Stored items
────
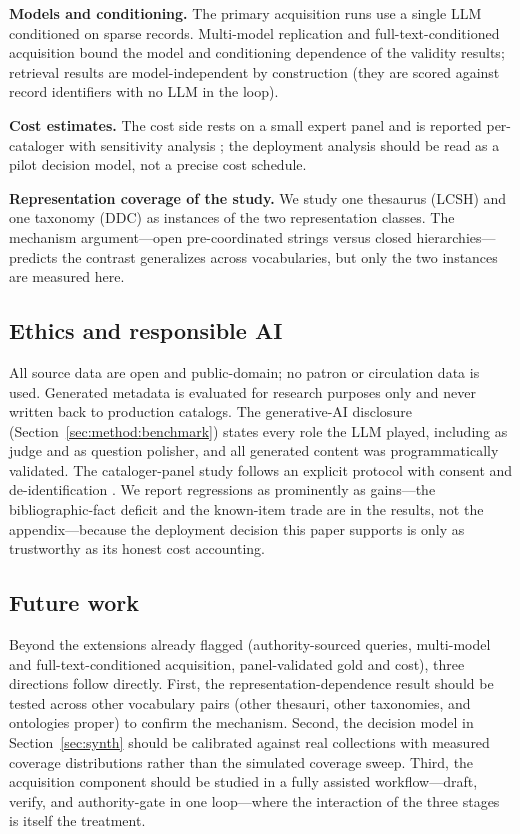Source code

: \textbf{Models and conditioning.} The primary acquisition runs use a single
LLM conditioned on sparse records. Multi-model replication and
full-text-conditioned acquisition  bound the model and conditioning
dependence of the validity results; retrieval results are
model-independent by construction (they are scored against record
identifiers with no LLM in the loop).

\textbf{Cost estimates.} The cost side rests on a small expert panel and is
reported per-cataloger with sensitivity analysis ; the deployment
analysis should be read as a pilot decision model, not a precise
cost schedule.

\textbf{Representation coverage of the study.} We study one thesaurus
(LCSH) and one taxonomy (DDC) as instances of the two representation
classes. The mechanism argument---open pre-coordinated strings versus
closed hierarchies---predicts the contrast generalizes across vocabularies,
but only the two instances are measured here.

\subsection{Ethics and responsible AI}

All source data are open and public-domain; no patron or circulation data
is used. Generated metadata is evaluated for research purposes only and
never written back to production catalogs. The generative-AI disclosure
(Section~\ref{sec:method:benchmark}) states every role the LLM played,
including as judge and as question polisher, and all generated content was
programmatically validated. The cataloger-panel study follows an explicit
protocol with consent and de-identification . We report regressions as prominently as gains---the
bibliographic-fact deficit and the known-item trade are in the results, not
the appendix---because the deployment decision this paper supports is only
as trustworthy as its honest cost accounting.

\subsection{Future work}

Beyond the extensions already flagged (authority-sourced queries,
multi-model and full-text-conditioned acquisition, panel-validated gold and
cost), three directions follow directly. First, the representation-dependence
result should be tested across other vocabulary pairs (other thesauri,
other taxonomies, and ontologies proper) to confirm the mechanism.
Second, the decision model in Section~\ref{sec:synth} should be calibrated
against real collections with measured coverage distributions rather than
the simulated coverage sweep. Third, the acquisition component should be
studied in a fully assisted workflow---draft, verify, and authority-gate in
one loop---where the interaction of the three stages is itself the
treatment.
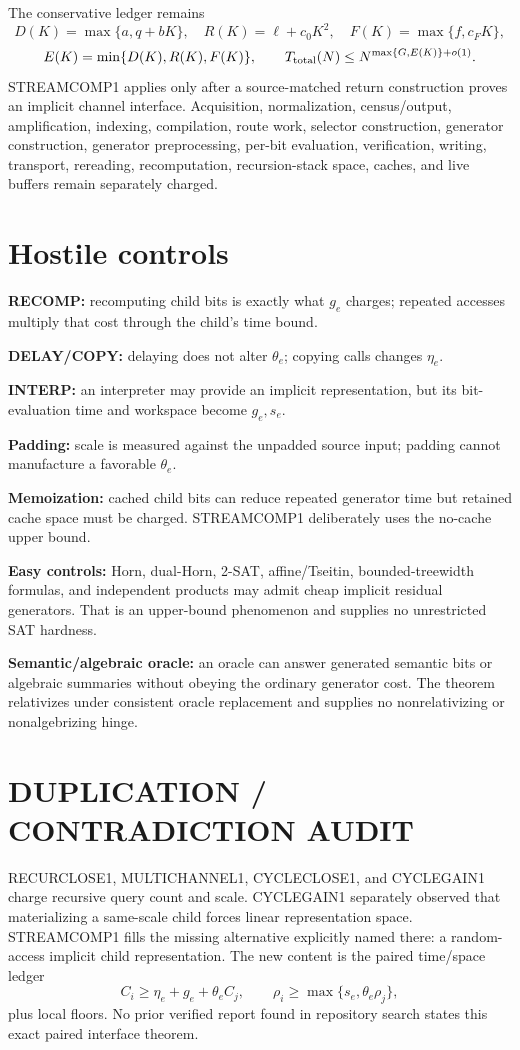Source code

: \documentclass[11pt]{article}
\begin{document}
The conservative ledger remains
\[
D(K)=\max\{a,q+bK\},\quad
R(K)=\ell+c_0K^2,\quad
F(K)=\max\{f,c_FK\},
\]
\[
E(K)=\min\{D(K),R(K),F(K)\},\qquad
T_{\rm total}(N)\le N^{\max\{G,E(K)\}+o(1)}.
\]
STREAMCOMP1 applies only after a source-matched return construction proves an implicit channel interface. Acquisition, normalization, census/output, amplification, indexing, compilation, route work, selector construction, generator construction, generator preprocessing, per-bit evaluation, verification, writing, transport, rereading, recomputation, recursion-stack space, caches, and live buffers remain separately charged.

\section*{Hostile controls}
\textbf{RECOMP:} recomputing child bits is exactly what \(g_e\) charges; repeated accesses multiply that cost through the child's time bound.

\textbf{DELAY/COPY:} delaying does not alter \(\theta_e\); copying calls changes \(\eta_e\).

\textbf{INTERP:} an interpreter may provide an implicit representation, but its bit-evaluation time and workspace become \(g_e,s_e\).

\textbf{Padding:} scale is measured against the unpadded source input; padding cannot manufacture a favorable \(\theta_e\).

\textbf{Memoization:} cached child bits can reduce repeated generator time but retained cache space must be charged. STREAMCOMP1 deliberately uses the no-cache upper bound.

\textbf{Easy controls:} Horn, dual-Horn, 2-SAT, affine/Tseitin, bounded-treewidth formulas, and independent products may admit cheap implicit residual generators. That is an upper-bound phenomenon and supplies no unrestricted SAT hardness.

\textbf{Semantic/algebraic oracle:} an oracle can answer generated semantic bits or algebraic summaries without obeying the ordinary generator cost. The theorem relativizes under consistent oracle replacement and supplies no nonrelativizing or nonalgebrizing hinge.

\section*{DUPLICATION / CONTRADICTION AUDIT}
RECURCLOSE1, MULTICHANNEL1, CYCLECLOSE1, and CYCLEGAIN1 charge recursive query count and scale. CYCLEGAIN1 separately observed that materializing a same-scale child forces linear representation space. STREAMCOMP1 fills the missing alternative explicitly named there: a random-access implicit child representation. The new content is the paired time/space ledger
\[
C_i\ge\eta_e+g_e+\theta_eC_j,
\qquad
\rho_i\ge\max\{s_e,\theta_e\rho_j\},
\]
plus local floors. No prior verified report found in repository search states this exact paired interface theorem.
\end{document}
────
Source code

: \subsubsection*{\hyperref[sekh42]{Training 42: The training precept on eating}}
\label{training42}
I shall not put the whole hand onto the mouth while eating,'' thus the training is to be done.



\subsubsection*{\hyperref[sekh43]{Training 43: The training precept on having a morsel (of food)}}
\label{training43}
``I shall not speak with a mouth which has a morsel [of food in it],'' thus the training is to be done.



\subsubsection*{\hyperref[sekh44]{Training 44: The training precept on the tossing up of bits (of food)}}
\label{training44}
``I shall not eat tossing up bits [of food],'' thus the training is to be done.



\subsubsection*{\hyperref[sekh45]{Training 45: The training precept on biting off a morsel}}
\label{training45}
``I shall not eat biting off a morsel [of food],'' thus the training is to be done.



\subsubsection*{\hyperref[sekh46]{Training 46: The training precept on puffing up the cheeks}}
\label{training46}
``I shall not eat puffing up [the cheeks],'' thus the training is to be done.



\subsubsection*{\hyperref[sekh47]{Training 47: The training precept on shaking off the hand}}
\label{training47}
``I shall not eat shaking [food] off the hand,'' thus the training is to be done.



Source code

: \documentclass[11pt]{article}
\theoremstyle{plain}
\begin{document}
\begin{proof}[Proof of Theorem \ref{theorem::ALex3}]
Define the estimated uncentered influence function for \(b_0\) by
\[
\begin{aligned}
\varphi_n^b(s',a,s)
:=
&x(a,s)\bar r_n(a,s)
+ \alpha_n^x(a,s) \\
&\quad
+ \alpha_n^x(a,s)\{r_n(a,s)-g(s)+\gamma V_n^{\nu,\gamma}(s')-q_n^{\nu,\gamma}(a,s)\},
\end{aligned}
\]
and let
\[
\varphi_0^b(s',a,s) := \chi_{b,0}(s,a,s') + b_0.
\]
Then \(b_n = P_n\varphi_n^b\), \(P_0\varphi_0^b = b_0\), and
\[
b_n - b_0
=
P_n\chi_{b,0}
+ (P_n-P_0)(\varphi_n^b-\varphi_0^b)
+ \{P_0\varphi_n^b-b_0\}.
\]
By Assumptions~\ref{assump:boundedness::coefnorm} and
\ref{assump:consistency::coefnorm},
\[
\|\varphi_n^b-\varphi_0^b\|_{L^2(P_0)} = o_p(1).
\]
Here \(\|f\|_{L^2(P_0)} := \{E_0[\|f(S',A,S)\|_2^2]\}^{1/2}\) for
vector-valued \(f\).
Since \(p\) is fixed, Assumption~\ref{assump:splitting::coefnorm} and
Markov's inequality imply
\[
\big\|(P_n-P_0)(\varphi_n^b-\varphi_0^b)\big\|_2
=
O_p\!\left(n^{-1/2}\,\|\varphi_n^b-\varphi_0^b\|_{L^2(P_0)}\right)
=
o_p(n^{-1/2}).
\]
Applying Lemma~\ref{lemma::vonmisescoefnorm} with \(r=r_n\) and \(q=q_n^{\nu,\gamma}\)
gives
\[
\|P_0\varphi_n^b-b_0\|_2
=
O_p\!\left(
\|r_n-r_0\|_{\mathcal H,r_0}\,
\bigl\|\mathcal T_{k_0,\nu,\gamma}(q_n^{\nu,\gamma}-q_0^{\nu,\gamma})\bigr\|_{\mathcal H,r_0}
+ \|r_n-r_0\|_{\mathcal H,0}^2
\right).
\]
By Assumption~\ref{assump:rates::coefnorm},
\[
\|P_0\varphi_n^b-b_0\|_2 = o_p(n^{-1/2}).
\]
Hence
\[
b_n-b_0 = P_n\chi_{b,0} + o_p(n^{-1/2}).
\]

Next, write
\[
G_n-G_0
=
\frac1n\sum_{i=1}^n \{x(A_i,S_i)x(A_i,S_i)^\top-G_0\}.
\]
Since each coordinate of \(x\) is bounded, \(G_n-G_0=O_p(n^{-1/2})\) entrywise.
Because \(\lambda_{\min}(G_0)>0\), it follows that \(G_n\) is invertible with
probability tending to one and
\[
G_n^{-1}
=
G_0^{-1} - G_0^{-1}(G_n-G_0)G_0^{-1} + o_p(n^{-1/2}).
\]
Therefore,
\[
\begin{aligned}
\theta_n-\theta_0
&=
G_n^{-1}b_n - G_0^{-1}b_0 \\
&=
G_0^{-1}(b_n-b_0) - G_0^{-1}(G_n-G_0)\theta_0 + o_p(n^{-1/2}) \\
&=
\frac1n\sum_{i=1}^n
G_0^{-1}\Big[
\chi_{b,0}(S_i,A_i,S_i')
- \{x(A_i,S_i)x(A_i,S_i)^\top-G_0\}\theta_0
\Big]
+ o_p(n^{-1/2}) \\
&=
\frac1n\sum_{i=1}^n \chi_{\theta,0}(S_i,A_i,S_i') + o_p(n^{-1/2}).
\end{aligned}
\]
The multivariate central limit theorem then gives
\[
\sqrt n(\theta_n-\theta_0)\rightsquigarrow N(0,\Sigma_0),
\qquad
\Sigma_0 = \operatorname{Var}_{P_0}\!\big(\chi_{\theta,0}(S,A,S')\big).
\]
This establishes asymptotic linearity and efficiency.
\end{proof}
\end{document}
────
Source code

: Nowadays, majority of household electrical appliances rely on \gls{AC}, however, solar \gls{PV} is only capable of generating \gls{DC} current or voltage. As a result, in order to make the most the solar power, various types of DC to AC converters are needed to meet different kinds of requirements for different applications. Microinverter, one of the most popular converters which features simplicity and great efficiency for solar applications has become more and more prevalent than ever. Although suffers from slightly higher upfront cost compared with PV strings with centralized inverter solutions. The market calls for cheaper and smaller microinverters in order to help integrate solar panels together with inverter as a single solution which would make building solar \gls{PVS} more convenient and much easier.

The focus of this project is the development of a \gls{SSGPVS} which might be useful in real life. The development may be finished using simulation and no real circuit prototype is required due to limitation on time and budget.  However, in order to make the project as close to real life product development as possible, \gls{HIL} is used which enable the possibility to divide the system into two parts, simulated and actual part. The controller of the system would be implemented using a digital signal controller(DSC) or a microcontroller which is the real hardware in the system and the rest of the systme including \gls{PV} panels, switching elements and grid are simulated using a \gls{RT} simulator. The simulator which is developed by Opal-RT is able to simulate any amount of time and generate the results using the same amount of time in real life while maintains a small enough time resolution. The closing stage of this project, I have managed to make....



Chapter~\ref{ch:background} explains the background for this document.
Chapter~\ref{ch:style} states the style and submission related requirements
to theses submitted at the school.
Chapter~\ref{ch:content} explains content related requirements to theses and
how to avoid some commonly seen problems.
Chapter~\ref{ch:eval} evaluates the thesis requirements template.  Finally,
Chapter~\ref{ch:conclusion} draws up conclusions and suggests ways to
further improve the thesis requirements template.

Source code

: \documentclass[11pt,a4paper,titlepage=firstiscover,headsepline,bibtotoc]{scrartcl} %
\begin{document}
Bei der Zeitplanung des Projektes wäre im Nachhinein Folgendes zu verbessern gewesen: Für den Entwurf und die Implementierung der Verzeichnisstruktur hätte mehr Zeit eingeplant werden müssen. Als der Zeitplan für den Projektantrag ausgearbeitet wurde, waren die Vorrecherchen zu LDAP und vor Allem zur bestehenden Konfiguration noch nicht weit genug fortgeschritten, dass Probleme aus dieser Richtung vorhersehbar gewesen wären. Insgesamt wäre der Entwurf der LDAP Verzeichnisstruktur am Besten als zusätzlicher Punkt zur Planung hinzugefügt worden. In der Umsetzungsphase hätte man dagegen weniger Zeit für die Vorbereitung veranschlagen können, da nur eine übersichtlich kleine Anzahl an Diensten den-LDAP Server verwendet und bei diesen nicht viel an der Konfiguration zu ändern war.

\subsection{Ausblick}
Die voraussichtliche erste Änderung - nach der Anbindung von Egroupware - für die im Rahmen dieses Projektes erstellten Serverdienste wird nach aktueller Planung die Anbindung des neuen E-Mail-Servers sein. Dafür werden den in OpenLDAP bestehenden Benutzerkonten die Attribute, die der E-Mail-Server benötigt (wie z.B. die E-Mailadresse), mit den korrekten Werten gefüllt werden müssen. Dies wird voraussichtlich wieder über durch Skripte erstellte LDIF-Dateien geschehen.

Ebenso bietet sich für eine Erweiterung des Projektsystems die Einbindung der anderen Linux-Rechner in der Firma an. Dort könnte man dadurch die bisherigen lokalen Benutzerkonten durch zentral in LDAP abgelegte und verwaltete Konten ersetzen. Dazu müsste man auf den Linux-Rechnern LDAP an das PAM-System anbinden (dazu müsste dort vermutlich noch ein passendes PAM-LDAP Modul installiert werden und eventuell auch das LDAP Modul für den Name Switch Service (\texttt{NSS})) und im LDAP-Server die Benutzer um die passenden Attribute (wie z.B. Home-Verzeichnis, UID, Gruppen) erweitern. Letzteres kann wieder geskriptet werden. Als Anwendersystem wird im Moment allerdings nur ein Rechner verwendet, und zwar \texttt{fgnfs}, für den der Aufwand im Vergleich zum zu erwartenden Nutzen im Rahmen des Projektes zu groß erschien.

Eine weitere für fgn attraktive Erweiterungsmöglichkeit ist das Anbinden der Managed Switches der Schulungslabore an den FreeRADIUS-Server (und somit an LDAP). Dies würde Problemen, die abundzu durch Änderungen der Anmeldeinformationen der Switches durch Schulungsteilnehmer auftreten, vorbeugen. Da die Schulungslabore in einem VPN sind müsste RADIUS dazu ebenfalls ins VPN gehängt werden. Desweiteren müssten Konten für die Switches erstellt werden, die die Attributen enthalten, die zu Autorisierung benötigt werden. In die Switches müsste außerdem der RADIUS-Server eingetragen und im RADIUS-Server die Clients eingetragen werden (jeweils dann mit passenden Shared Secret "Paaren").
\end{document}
────
Problem to work on:
Count the lines above with the string "conditioning"; report only that figure.

Task solution:
2